Dr. Wrobel next to a wall

Associate Professor Gabriel Wrobel’s interest in the bioarchaeology of ancient Maya began as an undergraduate student during a fieldschool in Belize. After working at one of the rockshelter sites for a day, he felt a profound connection to the area and its stunning landscape. He decided in that moment that he would pursue a PhD and run his own fieldschool there. Twelve years later, Dr. Wrobel took his first group of students to continue work at that same site. Once Dr. Wrobel began working there, he expanded his research to include a variety of new sites, including caves, rockshelters, and buildings.

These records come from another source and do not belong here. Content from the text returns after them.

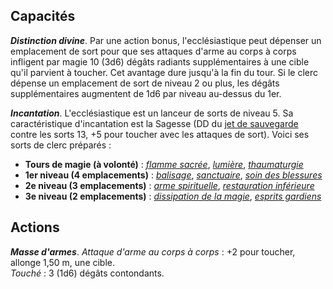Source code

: ## Capacités
_**Distinction divine**_. Par une action bonus, l'ecclésiastique peut dépenser un emplacement de sort pour que ses attaques d'arme au corps à corps infligent par magie 10 (3d6) dégâts radiants supplémentaires à une cible qu'il parvient à toucher. Cet avantage dure jusqu'à la fin du tour. Si le clerc dépense un emplacement de sort de niveau 2 ou plus, les dégâts supplémentaires augmentent de 1d6 par niveau au-dessus du 1er.

_**Incantation**_. L'ecclésiastique est un lanceur de sorts de niveau 5. Sa caractéristique d'incantation est la Sagesse (DD du [jet de sauvegarde](/utiliser-les-caracteristiques/#jets-de-sauvegarde) contre les sorts 13, +5 pour toucher avec les attaques de sort). Voici ses sorts de clerc préparés :
* **Tours de magie (à volonté)** : [_flamme sacrée_](/grimoire/flamme-sacree/), [_lumière_](/grimoire/lumiere/), [_thaumaturgie_](/grimoire/thaumaturgie/)
* **1er niveau (4 emplacements)** : [_balisage_](/grimoire/balisage/), [_sanctuaire_](/grimoire/sanctuaire/), [_soin des blessures_](/grimoire/soin-des-blessures/)
* **2e niveau (3 emplacements)** : [_arme spirituelle_](/grimoire/arme-spirituelle/), [_restauration inférieure_](/grimoire/restauration-inferieure/)
* **3e niveau (2 emplacements)** : [_dissipation de la magie_](/grimoire/dissipation-de-la-magie/), [_esprits gardiens_](/grimoire/esprits-gardiens/)

## Actions
_**Masse d'armes**_. _Attaque d'arme au corps à corps_ : +2 pour toucher, allonge 1,50 m, une cible.  
_Touché_ : 3 (1d6) dégâts contondants.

Since 2005, Dr. Wrobel has directed a field project in central Belize, which includes an Education Abroad fieldschool program providing undergraduate students hands-on research training. Dr. Wrobel, his graduate and undergraduate students, and the project’s staff have worked mostly in caves and rockshelters but have also carried out excavations of buildings at a few urban centers in their research area. The cave and rockshelter sites were used for a variety of ritual activities, including burial. The research team’s analyses of the artifacts and skeletons recovered from these sites focus on reconstructing the elaborate and diverse ritual practices, and on identifying aspects of the lives and deaths of individuals who lived in the surrounding area 1000–2300 years ago.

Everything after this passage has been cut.